What is Section 174?

Section 174 refers to the Internal Revenue Code about research and experimentation (R&E) expenditures. This lesser-known but vital provision plays a crucial role in fostering innovation and driving economic growth, allowing businesses to recoup their R&D expenses through tax deductions.

Who is Subjected to Section 174?

Unfortunately, this is a very broad-reaching area of the tax law. It applies to taxpayers who must deal with uncertainty and solve problems to earn revenue. It doesn’t matter whether taxpayers claim the R&D tax credit or not. Regardless of whether taxpayers choose to claim the R&D tax credit, many will still be caught by its far-reaching impact.

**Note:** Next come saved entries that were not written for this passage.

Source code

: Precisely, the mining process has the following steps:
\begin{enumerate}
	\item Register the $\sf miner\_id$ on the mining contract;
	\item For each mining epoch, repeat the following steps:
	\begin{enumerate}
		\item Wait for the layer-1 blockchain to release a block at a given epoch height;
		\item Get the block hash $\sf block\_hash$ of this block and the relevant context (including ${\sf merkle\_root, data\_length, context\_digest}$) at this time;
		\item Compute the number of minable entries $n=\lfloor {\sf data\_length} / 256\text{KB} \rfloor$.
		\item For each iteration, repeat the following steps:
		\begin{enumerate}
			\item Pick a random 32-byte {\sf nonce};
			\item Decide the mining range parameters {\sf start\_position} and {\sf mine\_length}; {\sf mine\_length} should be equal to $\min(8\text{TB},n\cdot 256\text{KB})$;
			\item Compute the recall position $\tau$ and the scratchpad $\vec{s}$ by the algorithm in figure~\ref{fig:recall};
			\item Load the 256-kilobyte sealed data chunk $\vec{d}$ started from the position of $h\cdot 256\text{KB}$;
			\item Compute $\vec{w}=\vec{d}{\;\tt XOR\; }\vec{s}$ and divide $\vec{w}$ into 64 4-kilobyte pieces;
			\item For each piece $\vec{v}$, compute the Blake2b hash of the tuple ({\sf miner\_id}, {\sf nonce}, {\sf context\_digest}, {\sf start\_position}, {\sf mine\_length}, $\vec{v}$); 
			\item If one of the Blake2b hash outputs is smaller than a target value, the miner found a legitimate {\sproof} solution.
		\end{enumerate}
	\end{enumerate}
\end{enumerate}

How Have the Recent Changes Affected Taxpayers?

This area of the law now requires taxpayers to identify their R&D activities and associated costs. Once those are identified, the amounts are capitalized for federal income tax purposes and amortized over a five-year period for domestic costs and a fifteen-year period for international costs. This is the main pain point for many taxpayers.

Specifically, there has been a brutal hit to engineering firms, architecture firms, software development companies, and manufacturers. Every year these and other types of taxpayers perform R&D activities including, providing product designs, specifications, blueprints, and enhancements. Unfortunately, those costs can no longer be deducted as incurred.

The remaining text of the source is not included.